→ **Work instruction**
Establish how many lines in the material below include the word "software", then give the count alone.

# # # # # # #

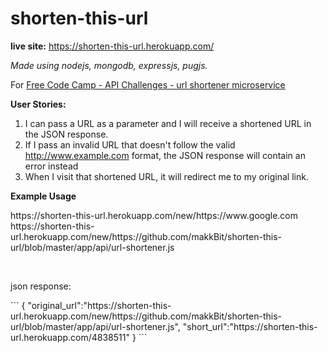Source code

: # shorten-this-url

<strong>live site:</strong>
https://shorten-this-url.herokuapp.com/

<i>Made using nodejs, mongodb, expressjs, pugjs.</i>

For <a href="https://www.freecodecamp.com/challenges/url-shortener-microservice">Free Code Camp - API Challenges - url shortener microservice<a/>

<strong>User Stories:</strong>
1.  I can pass a URL as a parameter and I will receive a shortened URL in the JSON response.
2. If I pass an invalid URL that doesn't follow the valid http://www.example.com format, the JSON response will contain an error instead
3. When I visit that shortened URL, it will redirect me to my original link.

<strong>Example Usage</strong>
<p>https://shorten-this-url.herokuapp.com/new/https://www.google.com <br>
https://shorten-this-url.herokuapp.com/new/https://github.com/makkBit/shorten-this-url/blob/master/app/api/url-shortener.js
</p>
<br>
<p>json response:</p>
```
{ "original_url":"https://shorten-this-url.herokuapp.com/new/https://github.com/makkBit/shorten-this-url/blob/master/app/api/url-shortener.js", "short_url":"https://shorten-this-url.herokuapp.com/4838511" }
```
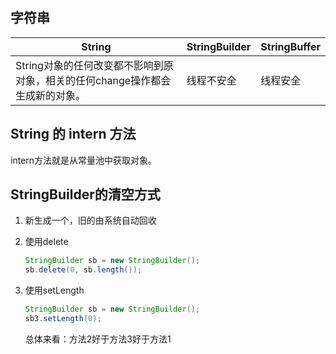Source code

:## 字符串

| String                                                       | StringBuilder | StringBuffer |
| ------------------------------------------------------------ | ------------- | ------------ |
| String对象的任何改变都不影响到原对象，相关的任何change操作都会生成新的对象。 | 线程不安全    | 线程安全     |

## String 的 intern 方法

intern方法就是从常量池中获取对象。

## StringBuilder的清空方式

1. 新生成一个，旧的由系统自动回收

2. 使用delete

   ```java
   StringBuilder sb = new StringBuilder();
   sb.delete(0, sb.length());
   ```

3. 使用setLength

   ```java
   StringBuilder sb = new StringBuilder();
   sb3.setLength(0);
   ```

   总体来看：方法2好于方法3好于方法1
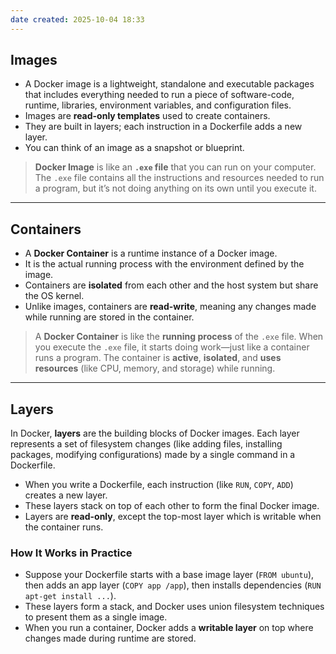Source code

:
```yaml
---
date created: 2025-10-04 18:33
---
```


## Images

- A Docker image is a lightweight, standalone and executable packages that includes everything needed to run a piece of software-code, runtime, libraries, environment variables, and configuration files.
- Images are **read-only templates** used to create containers.
- They are built in layers; each instruction in a Dockerfile adds a new layer.
- You can think of an image as a snapshot or blueprint.

> **Docker Image** is like an **`.exe` file** that you can run on your computer. The `.exe` file contains all the instructions and resources needed to run a program, but it’s not doing anything on its own until you execute it.

---

## Containers

- A **Docker Container** is a runtime instance of a Docker image.
- It is the actual running process with the environment defined by the image.
- Containers are **isolated** from each other and the host system but share the OS kernel.
- Unlike images, containers are **read-write**, meaning any changes made while running are stored in the container.

> A **Docker Container** is like the **running process** of the `.exe` file. When you execute the `.exe` file, it starts doing work—just like a container runs a program. The container is **active**, **isolated**, and **uses resources** (like CPU, memory, and storage) while running.

---

## Layers

In Docker, **layers** are the building blocks of Docker images. Each layer represents a set of filesystem changes (like adding files, installing packages, modifying configurations) made by a single command in a Dockerfile.

- When you write a Dockerfile, each instruction (like `RUN`, `COPY`, `ADD`) creates a new layer.
- These layers stack on top of each other to form the final Docker image.
- Layers are **read-only**, except the top-most layer which is writable when the container runs.

### How It Works in Practice

- Suppose your Dockerfile starts with a base image layer (`FROM ubuntu`), then adds an app layer (`COPY app /app`), then installs dependencies (`RUN apt-get install ...`).
- These layers form a stack, and Docker uses union filesystem techniques to present them as a single image.
- When you run a container, Docker adds a **writable layer** on top where changes made during runtime are stored.
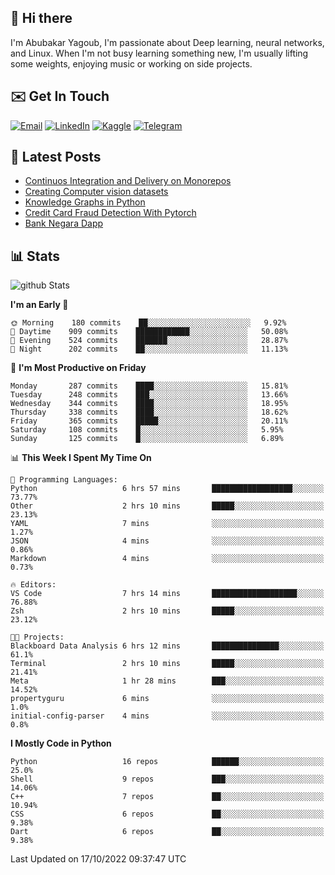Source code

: ## 👋 Hi there

I'm Abubakar Yagoub, I'm passionate about Deep learning, neural networks, and
Linux. When I'm not busy learning something new, I'm usually lifting some
weights, enjoying music or working on side projects.

## ✉️ Get In Touch

[![Email](https://img.shields.io/badge/Email-f1f1f1?style=for-the-badge&logo=gmail&logoColor=0f111a)](mailto:git@blacksuan19.dev)
[![LinkedIn](https://img.shields.io/badge/LinkedIn-0077B5?style=for-the-badge&logo=linkedin&logoColor=white)](https://www.linkedin.com/in/blacksuan19/)
[![Kaggle](https://img.shields.io/badge/Kaggle-5acfff?style=for-the-badge&logo=kaggle&logoColor=white)](http://kaggle.com/abubakaryagob/)
[![Telegram](https://img.shields.io/badge/Telegram-2CA5E0?style=for-the-badge&logo=telegram&logoColor=white)](https://t.me/blacksuan19)

## 📩 Latest Posts

<!-- BLOG-POST-LIST:START -->
- [Continuos Integration and Delivery on Monorepos](https://www.blacksuan19.dev/blog/github-actions-monorepos/)
- [Creating Computer vision datasets](https://www.blacksuan19.dev/blog/creating-datasets/)
- [Knowledge Graphs in Python](https://www.blacksuan19.dev/projects/Knowledge_Graphs/)
- [Credit Card Fraud Detection With Pytorch](https://www.blacksuan19.dev/projects/credit-card-fraud-detection-with-pytorch/)
- [Bank Negara Dapp](https://www.blacksuan19.dev/projects/bank-negara/)
<!-- BLOG-POST-LIST:END -->

## 📊 Stats

![github Stats](https://github-readme-stats.vercel.app/api?username=blacksuan19&theme=github_dark&show_icons=true&count_private=true&custom_title=Github%20Stats&hide_border=true)

<!--START_SECTION:waka-->
**I'm an Early 🐤** 

```text
🌞 Morning    180 commits    ██░░░░░░░░░░░░░░░░░░░░░░░   9.92% 
🌆 Daytime    909 commits    ████████████░░░░░░░░░░░░░   50.08% 
🌃 Evening    524 commits    ███████░░░░░░░░░░░░░░░░░░   28.87% 
🌙 Night      202 commits    ██░░░░░░░░░░░░░░░░░░░░░░░   11.13%

```
📅 **I'm Most Productive on Friday** 

```text
Monday       287 commits    ████░░░░░░░░░░░░░░░░░░░░░   15.81% 
Tuesday      248 commits    ███░░░░░░░░░░░░░░░░░░░░░░   13.66% 
Wednesday    344 commits    ████░░░░░░░░░░░░░░░░░░░░░   18.95% 
Thursday     338 commits    ████░░░░░░░░░░░░░░░░░░░░░   18.62% 
Friday       365 commits    █████░░░░░░░░░░░░░░░░░░░░   20.11% 
Saturday     108 commits    █░░░░░░░░░░░░░░░░░░░░░░░░   5.95% 
Sunday       125 commits    █░░░░░░░░░░░░░░░░░░░░░░░░   6.89%

```


📊 **This Week I Spent My Time On** 

```text
💬 Programming Languages: 
Python                   6 hrs 57 mins       ██████████████████░░░░░░░   73.77% 
Other                    2 hrs 10 mins       █████░░░░░░░░░░░░░░░░░░░░   23.13% 
YAML                     7 mins              ░░░░░░░░░░░░░░░░░░░░░░░░░   1.27% 
JSON                     4 mins              ░░░░░░░░░░░░░░░░░░░░░░░░░   0.86% 
Markdown                 4 mins              ░░░░░░░░░░░░░░░░░░░░░░░░░   0.73%

🔥 Editors: 
VS Code                  7 hrs 14 mins       ███████████████████░░░░░░   76.88% 
Zsh                      2 hrs 10 mins       █████░░░░░░░░░░░░░░░░░░░░   23.12%

🐱‍💻 Projects: 
Blackboard Data Analysis 6 hrs 12 mins       ███████████████░░░░░░░░░░   61.1% 
Terminal                 2 hrs 10 mins       █████░░░░░░░░░░░░░░░░░░░░   21.41% 
Meta                     1 hr 28 mins        ███░░░░░░░░░░░░░░░░░░░░░░   14.52% 
propertyguru             6 mins              ░░░░░░░░░░░░░░░░░░░░░░░░░   1.0% 
initial-config-parser    4 mins              ░░░░░░░░░░░░░░░░░░░░░░░░░   0.8%

```

**I Mostly Code in Python** 

```text
Python                   16 repos            ██████░░░░░░░░░░░░░░░░░░░   25.0% 
Shell                    9 repos             ███░░░░░░░░░░░░░░░░░░░░░░   14.06% 
C++                      7 repos             ██░░░░░░░░░░░░░░░░░░░░░░░   10.94% 
CSS                      6 repos             ██░░░░░░░░░░░░░░░░░░░░░░░   9.38% 
Dart                     6 repos             ██░░░░░░░░░░░░░░░░░░░░░░░   9.38%

```



 Last Updated on 17/10/2022 09:37:47 UTC
<!--END_SECTION:waka-->

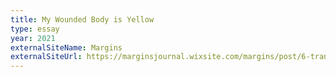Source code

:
 ```yaml
---
title: My Wounded Body is Yellow
type: essay
year: 2021
externalSiteName: Margins
externalSiteUrl: https://marginsjournal.wixsite.com/margins/post/6-tran-my-wounded-body-is-yellow
---
```

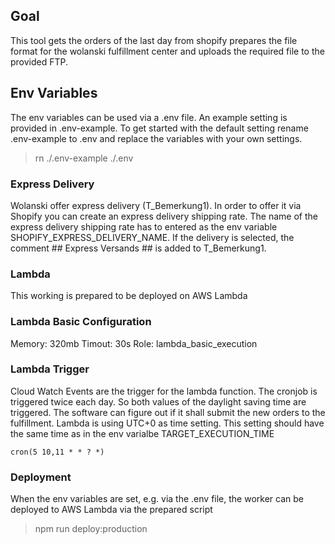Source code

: ## Goal
This tool gets the orders of the last day from shopify prepares the file format for the wolanski fulfillment center and uploads the required file to the provided FTP.

## Env Variables
The env variables can be used via a .env file. An example setting is provided in .env-example. To get started with the default setting rename .env-example to .env and replace the variables with your own settings.
> rn ./.env-example ./.env

### Express Delivery
Wolanski offer express delivery (T_Bemerkung1). In order to offer it via Shopify you can create an express delivery shipping rate. The name of the express delivery shipping rate has to entered as the env variable SHOPIFY_EXPRESS_DELIVERY_NAME. If the delivery is selected, the comment ## Express Versands ## is added to T_Bemerkung1.

### Lambda
This working is prepared to be deployed on AWS Lambda

### Lambda Basic Configuration
Memory: 320mb
Timout: 30s
Role: lambda\_basic\_execution

### Lambda Trigger
Cloud Watch Events are the trigger for the lambda function. The cronjob is triggered twice each day. So both values of the daylight saving time are triggered. The software can figure out if it shall submit the new orders to the fulfillment. Lambda is using UTC+0 as time setting. This setting should have the same time as in the env varialbe TARGET_EXECUTION_TIME

```
cron(5 10,11 * * ? *)
```

### Deployment
When the env variables are set, e.g. via the .env file, the worker can be deployed to AWS Lambda via the prepared script
> npm run deploy:production

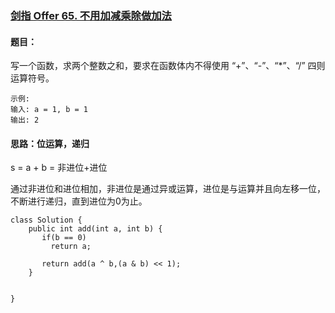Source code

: ### [剑指 Offer 65. 不用加减乘除做加法](https://leetcode.cn/problems/bu-yong-jia-jian-cheng-chu-zuo-jia-fa-lcof/)

#### 题目：

写一个函数，求两个整数之和，要求在函数体内不得使用 “+”、“-”、“*”、“/” 四则运算符号。

```
示例:
输入: a = 1, b = 1
输出: 2
```

#### 思路：位运算，递归

s = a + b = 非进位+进位

通过非进位和进位相加，非进位是通过异或运算，进位是与运算并且向左移一位，不断进行递归，直到进位为0为止。

```
class Solution {
    public int add(int a, int b) {
       if(b == 0)
         return a;

       return add(a ^ b,(a & b) << 1);
    }

    
}
```

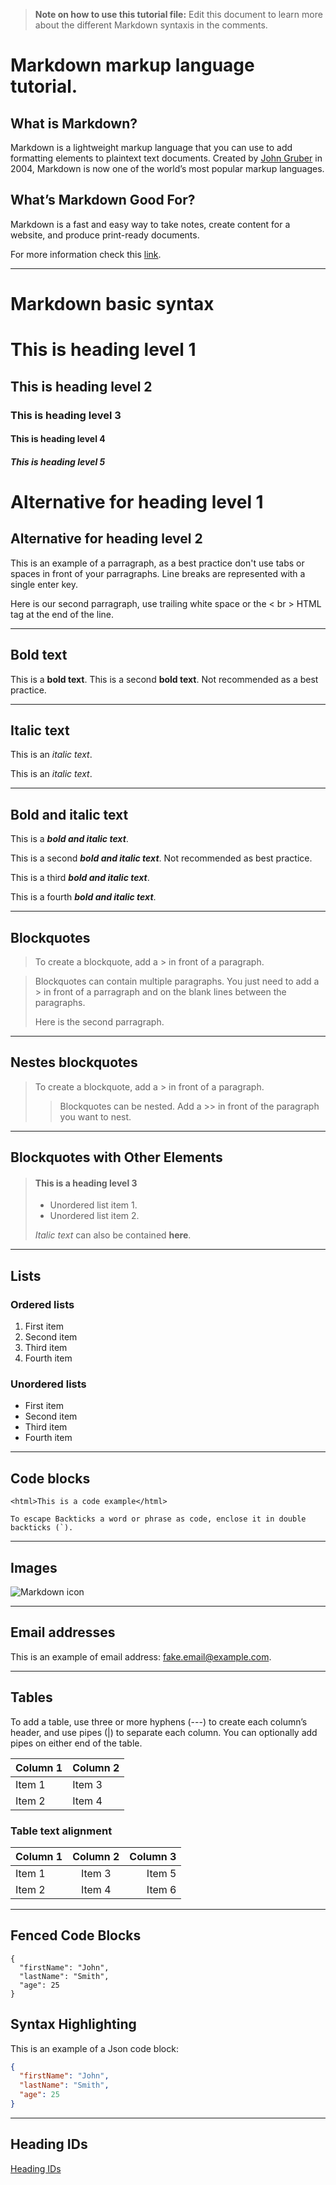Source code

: [//]: <> (This is a comment. Look for more information here: https://www.markdownguide.org/basic-syntax/)

> **Note on how to use this tutorial file:** Edit this document to learn more about the different Markdown syntaxis in the comments.

# Markdown markup language tutorial. 
## What is Markdown?

Markdown is a lightweight markup language that you can use to add formatting elements to plaintext text documents. Created by [John Gruber](https://daringfireball.net/projects/markdown/) in 2004, Markdown is now one of the world’s most popular markup languages.

## What’s Markdown Good For?
Markdown is a fast and easy way to take notes, create content for a website, and produce print-ready documents.

For more information check this [link](https://www.markdownguide.org/getting-started/).


[//]: <> (The following dashes render a horizontal rule tp separate the content.)
----------------------------------------

# Markdown basic syntax
# This is heading level 1
## This is heading level 2
### This is heading level 3
#### This is heading level 4
##### This is heading level 5

Alternative for heading level 1
================================

Alternative for heading level 2
--------------------------------

This is an example of a parragraph, as a best practice don't use tabs or spaces in front of your parragraphs.
Line breaks are represented with a single enter key.

Here is our second parragraph, use trailing white space or the < br > HTML tag at the end of the line.

----------------------------------------

## Bold text
This is a **bold text**.
This is a second __bold text__. Not recommended as a best practice.

----------------------------------------

## Italic text
This is an *italic text*.

This is an _italic text_.

----------------------------------------

## Bold and italic text
This is a ***bold and italic text***.

This is a second ___bold and italic text___. Not recommended as best practice.

This is a third __*bold and italic text*__.

This is a fourth **_bold and italic text_**.

----------------------------------------

## Blockquotes
>To create a blockquote, add a > in front of a paragraph.

>Blockquotes can contain multiple paragraphs. You just need to add a > in front of a parragraph and on the blank lines between the paragraphs.
>
>Here is the second parragraph.

----------------------------------------

## Nestes blockquotes
>To create a blockquote, add a > in front of a paragraph.
>
>>Blockquotes can be nested. Add a >> in front of the paragraph you want to nest.

----------------------------------------

## Blockquotes with Other Elements
> #### This is a heading level 3
>
> - Unordered list item 1.
> - Unordered list item 2.
>
>  *Italic text* can also be contained **here**.

----------------------------------------

## Lists
### Ordered lists
1. First item
2. Second item
3. Third item
4. Fourth item

### Unordered lists
- First item
- Second item
- Third item
- Fourth item

----------------------------------------

## Code blocks
`<html>This is a code example</html>`

``To escape Backticks a word or phrase as code, enclose it in double backticks (`).``

----------------------------------------

## Images
![Markdown icon](https://github.com/FrancoLorenzo/Markdown_tutorial/blob/main/Images/markdown-icon.png)

----------------------------------------

## Email addresses
This is an example of email address: <fake.email@example.com>.

----------------------------------------

## Tables
To add a table, use three or more hyphens (---) to create each column’s header, and use pipes (|) to separate each column. You can optionally add pipes on either end of the table.

| Column 1    | Column 2    |
| ----------- | ----------- |
| Item 1      | Item 3      |
| Item 2      | Item 4      |


### Table text alignment
| Column 1    | Column 2    | Column 3    |
| :---        |    :----:   |        ---: |
| Item 1      | Item 3      | Item 5      |
| Item 2      | Item 4      | Item 6      |

----------------------------------------

## Fenced Code Blocks
```
{
  "firstName": "John",
  "lastName": "Smith",
  "age": 25
}
```

## Syntax Highlighting
This is an example of a Json code block:

```json
{
  "firstName": "John",
  "lastName": "Smith",
  "age": 25
}
```
----------------------------------------

## Heading IDs
[Heading IDs](#What-is-Markdown?)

# # # # # # #

→ **Exercise result**
2